By September 2, 2014In the News

The firm hired by the Abbott government to conduct the modelling for its controversial review of the Renewable Energy Target has admitted it was instructed to ignore commercial reality – particularly around coal-fired power generation.

Buried in its voluminous report, leading consultant firm ACIL Allen says it was instructed by the RET Review panel, headed by climate skeptic Dick Warburton, to ignore commercial realities around coal-fired generation.

ACIL Allen is one of the country’s leading modellers, providing analysis for many of the country’s biggest companies. Normally, it says, it would take into account the risk of a carbon price, financing issues and community views when assessing the prospects for coal-fired generation.

But in its notes to its report, it says is was instructed to ignore all those commercial realities when assessing the cost of coal generation – an equation that was crucial to gauging the costs and the benefits of the RET scheme.
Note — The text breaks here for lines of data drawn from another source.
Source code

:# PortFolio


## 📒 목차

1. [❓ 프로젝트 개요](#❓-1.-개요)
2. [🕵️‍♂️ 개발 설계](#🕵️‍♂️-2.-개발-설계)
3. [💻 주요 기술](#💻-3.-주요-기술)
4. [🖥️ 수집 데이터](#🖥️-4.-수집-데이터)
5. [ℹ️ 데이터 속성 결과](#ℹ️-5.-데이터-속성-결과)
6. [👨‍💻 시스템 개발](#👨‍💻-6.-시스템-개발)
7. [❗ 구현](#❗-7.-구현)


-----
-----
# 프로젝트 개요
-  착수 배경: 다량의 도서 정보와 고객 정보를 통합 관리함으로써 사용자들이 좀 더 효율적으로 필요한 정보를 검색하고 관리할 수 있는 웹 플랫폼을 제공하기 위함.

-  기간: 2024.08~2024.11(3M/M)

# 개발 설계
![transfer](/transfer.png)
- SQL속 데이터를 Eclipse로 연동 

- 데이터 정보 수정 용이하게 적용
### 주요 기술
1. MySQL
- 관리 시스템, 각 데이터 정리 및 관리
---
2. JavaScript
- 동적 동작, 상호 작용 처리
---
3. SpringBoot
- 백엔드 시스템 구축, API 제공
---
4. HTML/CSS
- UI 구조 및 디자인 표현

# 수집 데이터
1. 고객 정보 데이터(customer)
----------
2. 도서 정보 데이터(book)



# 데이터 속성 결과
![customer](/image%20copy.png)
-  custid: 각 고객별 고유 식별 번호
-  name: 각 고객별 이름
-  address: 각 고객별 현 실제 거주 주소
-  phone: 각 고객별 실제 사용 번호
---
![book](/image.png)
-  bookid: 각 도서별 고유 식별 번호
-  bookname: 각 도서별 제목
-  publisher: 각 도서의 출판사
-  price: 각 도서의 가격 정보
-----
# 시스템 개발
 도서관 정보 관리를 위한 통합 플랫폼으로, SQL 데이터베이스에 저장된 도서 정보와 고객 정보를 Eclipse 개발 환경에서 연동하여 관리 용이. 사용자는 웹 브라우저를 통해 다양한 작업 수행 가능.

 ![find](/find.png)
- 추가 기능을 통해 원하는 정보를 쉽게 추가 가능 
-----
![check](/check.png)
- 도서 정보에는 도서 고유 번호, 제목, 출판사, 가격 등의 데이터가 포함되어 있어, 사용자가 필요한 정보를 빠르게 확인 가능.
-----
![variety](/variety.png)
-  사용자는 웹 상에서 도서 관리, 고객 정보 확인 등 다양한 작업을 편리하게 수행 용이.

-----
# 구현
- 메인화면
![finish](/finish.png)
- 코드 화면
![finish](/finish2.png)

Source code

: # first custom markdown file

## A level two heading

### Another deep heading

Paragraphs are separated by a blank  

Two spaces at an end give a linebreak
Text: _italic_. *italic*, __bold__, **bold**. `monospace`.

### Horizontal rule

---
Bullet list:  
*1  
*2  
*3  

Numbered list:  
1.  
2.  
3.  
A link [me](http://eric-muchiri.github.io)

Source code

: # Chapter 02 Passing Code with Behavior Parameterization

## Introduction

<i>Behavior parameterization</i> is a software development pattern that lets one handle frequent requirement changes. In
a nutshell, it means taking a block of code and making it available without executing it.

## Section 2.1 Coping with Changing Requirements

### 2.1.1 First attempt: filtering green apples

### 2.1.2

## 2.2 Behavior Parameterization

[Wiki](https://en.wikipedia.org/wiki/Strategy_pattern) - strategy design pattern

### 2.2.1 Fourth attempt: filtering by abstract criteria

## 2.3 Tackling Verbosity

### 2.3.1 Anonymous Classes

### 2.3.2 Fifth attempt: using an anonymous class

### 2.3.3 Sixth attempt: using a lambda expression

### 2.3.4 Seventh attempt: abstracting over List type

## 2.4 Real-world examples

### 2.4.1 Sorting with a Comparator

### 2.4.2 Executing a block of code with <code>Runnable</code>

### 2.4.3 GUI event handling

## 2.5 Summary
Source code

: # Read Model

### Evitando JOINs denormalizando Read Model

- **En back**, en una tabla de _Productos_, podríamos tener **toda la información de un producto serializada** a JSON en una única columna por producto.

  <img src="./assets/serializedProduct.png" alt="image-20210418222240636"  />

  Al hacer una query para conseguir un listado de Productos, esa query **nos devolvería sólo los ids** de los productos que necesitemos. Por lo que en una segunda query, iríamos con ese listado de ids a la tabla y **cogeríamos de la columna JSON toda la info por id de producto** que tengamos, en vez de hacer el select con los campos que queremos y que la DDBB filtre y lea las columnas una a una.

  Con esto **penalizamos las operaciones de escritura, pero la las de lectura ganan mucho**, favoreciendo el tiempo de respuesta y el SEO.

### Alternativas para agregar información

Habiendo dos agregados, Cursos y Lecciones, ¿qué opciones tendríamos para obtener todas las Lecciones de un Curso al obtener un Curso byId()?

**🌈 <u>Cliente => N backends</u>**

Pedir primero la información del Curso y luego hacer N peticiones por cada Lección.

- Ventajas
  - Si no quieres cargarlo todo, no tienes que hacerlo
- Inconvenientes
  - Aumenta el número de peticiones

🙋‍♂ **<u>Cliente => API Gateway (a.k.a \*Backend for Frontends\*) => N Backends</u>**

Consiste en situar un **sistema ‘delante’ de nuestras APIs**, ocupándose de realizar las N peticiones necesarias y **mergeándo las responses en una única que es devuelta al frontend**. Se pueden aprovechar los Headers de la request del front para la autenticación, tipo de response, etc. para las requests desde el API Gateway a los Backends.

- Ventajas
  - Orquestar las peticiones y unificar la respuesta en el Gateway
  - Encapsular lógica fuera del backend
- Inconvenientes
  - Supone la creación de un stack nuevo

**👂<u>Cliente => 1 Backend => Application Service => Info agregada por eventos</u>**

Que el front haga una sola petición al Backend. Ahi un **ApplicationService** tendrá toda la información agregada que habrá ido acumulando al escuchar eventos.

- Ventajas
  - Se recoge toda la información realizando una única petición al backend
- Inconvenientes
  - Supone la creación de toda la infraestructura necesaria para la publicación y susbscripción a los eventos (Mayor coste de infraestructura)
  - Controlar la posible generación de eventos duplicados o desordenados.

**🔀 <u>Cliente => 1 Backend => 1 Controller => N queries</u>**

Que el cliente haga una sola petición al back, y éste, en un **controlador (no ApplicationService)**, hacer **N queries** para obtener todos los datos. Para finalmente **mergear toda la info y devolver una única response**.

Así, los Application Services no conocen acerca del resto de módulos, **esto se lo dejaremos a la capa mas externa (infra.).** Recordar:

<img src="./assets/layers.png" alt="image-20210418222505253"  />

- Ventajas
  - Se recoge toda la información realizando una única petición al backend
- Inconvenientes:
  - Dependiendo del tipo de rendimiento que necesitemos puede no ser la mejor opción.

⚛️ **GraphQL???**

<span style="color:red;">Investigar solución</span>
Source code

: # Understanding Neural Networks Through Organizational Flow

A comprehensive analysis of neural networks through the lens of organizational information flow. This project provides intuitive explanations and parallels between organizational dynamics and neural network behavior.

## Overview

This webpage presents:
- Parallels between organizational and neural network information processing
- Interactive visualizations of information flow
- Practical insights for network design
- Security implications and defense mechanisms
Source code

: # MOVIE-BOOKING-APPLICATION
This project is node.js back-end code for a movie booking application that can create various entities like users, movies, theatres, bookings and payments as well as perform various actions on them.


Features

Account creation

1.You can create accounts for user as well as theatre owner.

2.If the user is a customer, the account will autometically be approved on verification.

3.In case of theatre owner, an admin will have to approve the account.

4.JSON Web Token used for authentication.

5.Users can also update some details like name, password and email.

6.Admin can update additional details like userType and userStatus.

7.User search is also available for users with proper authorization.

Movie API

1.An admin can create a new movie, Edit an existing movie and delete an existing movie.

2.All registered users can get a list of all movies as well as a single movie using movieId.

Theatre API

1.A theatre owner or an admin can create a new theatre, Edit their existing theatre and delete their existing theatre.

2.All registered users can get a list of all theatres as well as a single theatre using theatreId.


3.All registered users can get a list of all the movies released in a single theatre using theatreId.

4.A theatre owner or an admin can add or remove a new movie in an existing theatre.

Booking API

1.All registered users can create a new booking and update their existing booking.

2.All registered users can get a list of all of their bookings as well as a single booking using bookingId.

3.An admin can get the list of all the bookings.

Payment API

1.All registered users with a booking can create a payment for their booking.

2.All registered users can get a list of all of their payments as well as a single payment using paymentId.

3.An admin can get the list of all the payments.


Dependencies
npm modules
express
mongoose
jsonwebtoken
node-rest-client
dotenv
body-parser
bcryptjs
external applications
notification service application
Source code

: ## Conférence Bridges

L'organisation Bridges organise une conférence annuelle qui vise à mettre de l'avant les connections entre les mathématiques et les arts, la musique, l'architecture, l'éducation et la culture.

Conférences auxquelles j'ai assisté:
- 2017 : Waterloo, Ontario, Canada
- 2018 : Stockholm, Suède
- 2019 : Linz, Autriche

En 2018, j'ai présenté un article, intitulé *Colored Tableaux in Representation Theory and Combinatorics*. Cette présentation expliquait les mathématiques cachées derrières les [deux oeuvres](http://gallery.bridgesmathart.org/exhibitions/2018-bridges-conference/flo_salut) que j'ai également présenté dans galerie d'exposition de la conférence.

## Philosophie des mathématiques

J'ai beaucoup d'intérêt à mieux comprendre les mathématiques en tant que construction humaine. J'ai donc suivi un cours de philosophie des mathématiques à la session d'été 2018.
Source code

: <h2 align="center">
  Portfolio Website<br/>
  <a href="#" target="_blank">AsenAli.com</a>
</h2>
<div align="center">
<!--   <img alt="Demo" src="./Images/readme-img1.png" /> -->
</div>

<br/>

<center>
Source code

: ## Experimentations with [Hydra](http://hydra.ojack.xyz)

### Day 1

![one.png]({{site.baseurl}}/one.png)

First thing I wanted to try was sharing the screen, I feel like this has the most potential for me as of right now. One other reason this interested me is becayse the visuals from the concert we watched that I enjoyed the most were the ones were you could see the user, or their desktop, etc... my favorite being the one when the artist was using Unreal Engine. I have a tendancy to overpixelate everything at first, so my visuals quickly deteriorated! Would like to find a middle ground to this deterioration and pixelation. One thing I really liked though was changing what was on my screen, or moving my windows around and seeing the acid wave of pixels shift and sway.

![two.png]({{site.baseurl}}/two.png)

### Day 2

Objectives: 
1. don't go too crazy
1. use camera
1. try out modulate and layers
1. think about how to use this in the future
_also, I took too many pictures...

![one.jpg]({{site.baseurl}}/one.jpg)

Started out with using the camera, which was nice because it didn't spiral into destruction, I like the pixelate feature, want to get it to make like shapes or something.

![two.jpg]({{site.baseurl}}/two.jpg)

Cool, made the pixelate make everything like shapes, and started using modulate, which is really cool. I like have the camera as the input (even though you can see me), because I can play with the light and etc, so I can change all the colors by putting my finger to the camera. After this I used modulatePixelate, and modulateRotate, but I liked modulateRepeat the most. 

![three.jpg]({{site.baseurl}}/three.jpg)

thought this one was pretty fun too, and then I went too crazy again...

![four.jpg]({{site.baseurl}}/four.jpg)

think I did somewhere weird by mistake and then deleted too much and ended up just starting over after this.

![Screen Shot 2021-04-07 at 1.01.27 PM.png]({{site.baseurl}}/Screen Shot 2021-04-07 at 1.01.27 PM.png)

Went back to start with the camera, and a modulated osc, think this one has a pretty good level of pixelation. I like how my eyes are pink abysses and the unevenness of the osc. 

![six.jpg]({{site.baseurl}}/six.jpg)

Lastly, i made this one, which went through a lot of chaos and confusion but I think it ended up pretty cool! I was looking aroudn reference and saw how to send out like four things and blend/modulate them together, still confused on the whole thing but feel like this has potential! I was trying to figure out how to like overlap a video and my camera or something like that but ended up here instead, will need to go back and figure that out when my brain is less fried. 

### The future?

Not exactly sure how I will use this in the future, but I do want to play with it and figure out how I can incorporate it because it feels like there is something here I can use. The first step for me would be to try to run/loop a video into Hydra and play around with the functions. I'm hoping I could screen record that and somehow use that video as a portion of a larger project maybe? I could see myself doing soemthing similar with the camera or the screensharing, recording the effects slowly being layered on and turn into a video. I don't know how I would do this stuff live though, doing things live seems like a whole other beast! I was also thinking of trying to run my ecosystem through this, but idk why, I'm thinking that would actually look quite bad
This is how ACIL described the situation:

“ACIL Allen’s standard assumption when undertaking market outlook studies is to restrict conventional coal (i.e. coal-based technologies which do not employ carbon capture and storage) from entry. This is due to:

 Community views and corporate sustainability policies

 Potential difficulty obtaining generation licences from State and Territory governments

 Long-term risk of explicit carbon pricing being reintroduced

 Difficulty in securing financing on a commercial basis due to these risks.

As requested by the Expert Panel, conventional coal entry will be permitted in the policy scenarios based purely on the economics of the technology within the market. As ACIL Allen’s modelling assumes perfect foresight though, it ignores the risk of future carbon policies which may have a negative effect upon the commercial performance of such plant.”

Any analyst and financier will tell you that it would be impossible to finance or build a new coal-fired generator in this county, but the RET Review panel wanted the modelling of the RET costs to be done on the basis that coal generators could be built. This was a key component in their efforts to try to paint the RET scheme as costly and ineffective.